**Problem details:** From the line containing "Create a project" down to the final line of the entries below, restate each line word for word and add nothing.

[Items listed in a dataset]
╔══

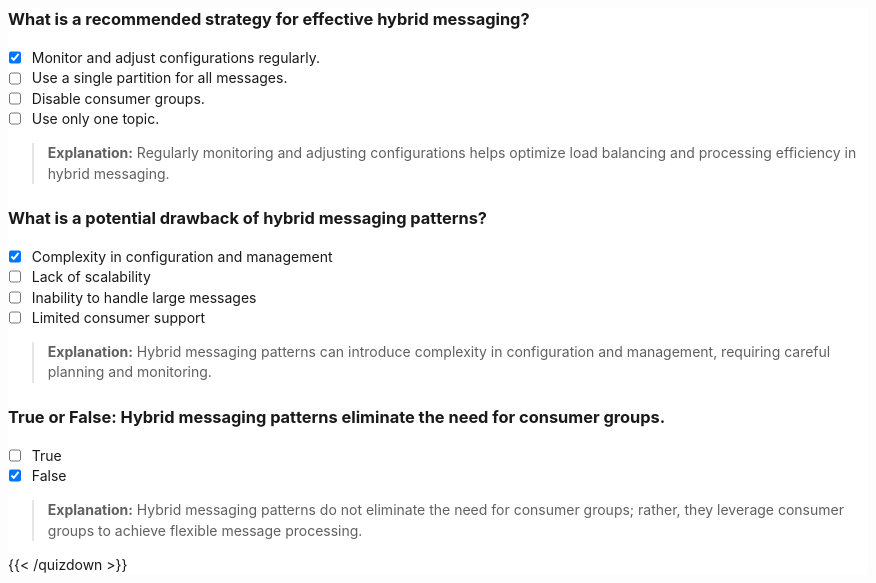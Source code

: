 ### What is a recommended strategy for effective hybrid messaging?

- [x] Monitor and adjust configurations regularly.
- [ ] Use a single partition for all messages.
- [ ] Disable consumer groups.
- [ ] Use only one topic.

> **Explanation:** Regularly monitoring and adjusting configurations helps optimize load balancing and processing efficiency in hybrid messaging.

### What is a potential drawback of hybrid messaging patterns?

- [x] Complexity in configuration and management
- [ ] Lack of scalability
- [ ] Inability to handle large messages
- [ ] Limited consumer support

> **Explanation:** Hybrid messaging patterns can introduce complexity in configuration and management, requiring careful planning and monitoring.

### True or False: Hybrid messaging patterns eliminate the need for consumer groups.

- [ ] True
- [x] False

> **Explanation:** Hybrid messaging patterns do not eliminate the need for consumer groups; rather, they leverage consumer groups to achieve flexible message processing.

{{< /quizdown >}}
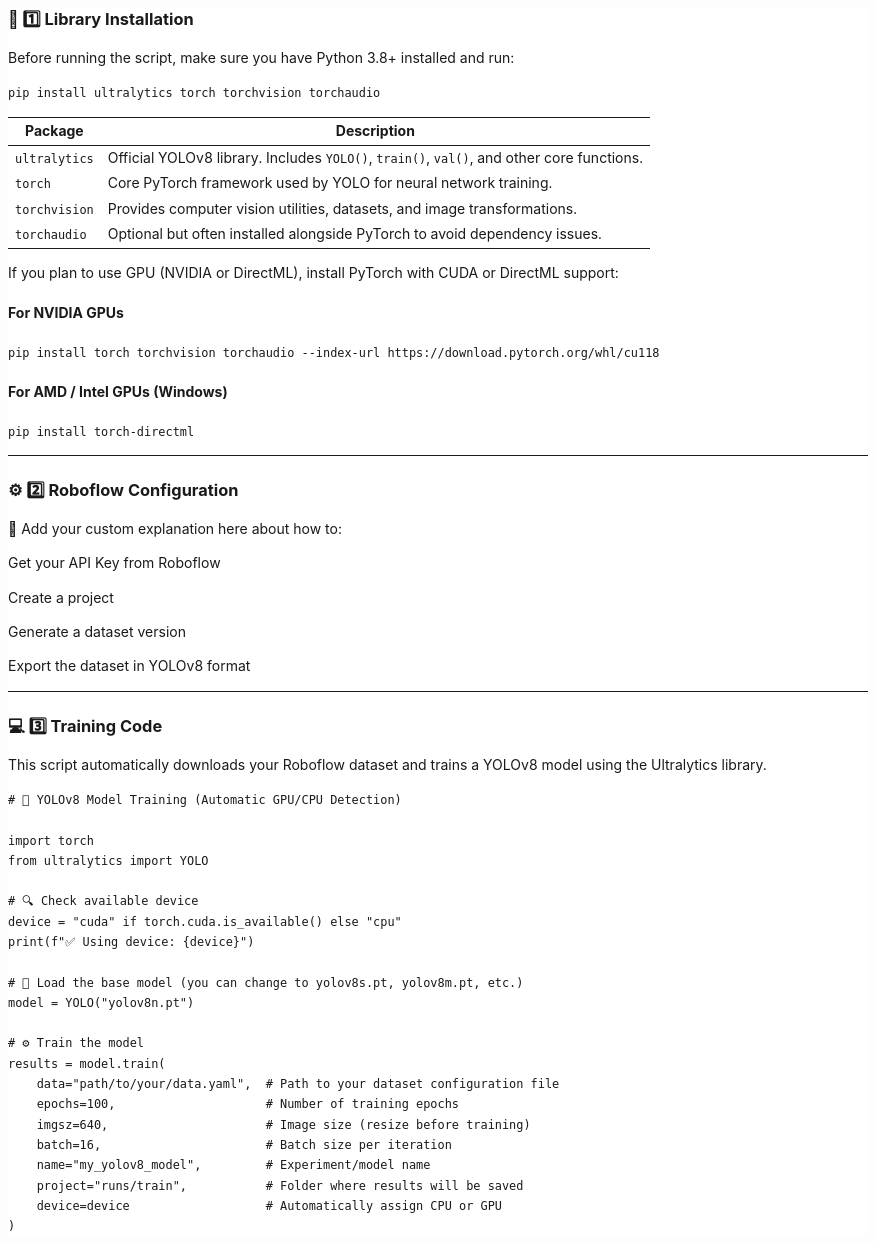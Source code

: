 ### 🧩 1️⃣ Library Installation
Before running the script, make sure you have Python 3.8+ installed and run:

``pip install ultralytics torch torchvision torchaudio``

| Package       | Description                                                                               |
| ------------- | ----------------------------------------------------------------------------------------- |
| `ultralytics` | Official YOLOv8 library. Includes `YOLO()`, `train()`, `val()`, and other core functions. |
| `torch`       | Core PyTorch framework used by YOLO for neural network training.                          |
| `torchvision` | Provides computer vision utilities, datasets, and image transformations.                  |
| `torchaudio`  | Optional but often installed alongside PyTorch to avoid dependency issues.                |


If you plan to use GPU (NVIDIA or DirectML), install PyTorch with CUDA or DirectML support:

#### For NVIDIA GPUs
``pip install torch torchvision torchaudio --index-url https://download.pytorch.org/whl/cu118``

#### For AMD / Intel GPUs (Windows)
``pip install torch-directml``

---

### ⚙️ 2️⃣ Roboflow Configuration
🧩 Add your custom explanation here about how to:

Get your API Key from Roboflow

Create a project

Generate a dataset version

Export the dataset in YOLOv8 format

---

### 💻 3️⃣ Training Code
This script automatically downloads your Roboflow dataset and trains a YOLOv8 model using the Ultralytics library.

```
# 🚀 YOLOv8 Model Training (Automatic GPU/CPU Detection)

import torch
from ultralytics import YOLO

# 🔍 Check available device
device = "cuda" if torch.cuda.is_available() else "cpu"
print(f"✅ Using device: {device}")

# 🧠 Load the base model (you can change to yolov8s.pt, yolov8m.pt, etc.)
model = YOLO("yolov8n.pt")

# ⚙️ Train the model
results = model.train(
    data="path/to/your/data.yaml",  # Path to your dataset configuration file
    epochs=100,                     # Number of training epochs
    imgsz=640,                      # Image size (resize before training)
    batch=16,                       # Batch size per iteration
    name="my_yolov8_model",         # Experiment/model name
    project="runs/train",           # Folder where results will be saved
    device=device                   # Automatically assign CPU or GPU
)

```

╚══

**Your solution:**
Create a project

Generate a dataset version

Export the dataset in YOLOv8 format

---

### 💻 3️⃣ Training Code
This script automatically downloads your Roboflow dataset and trains a YOLOv8 model using the Ultralytics library.

```
# 🚀 YOLOv8 Model Training (Automatic GPU/CPU Detection)

import torch
from ultralytics import YOLO

# 🔍 Check available device
device = "cuda" if torch.cuda.is_available() else "cpu"
print(f"✅ Using device: {device}")

# 🧠 Load the base model (you can change to yolov8s.pt, yolov8m.pt, etc.)
model = YOLO("yolov8n.pt")

# ⚙️ Train the model
results = model.train(
    data="path/to/your/data.yaml",  # Path to your dataset configuration file
    epochs=100,                     # Number of training epochs
    imgsz=640,                      # Image size (resize before training)
    batch=16,                       # Batch size per iteration
    name="my_yolov8_model",         # Experiment/model name
    project="runs/train",           # Folder where results will be saved
    device=device                   # Automatically assign CPU or GPU
)

```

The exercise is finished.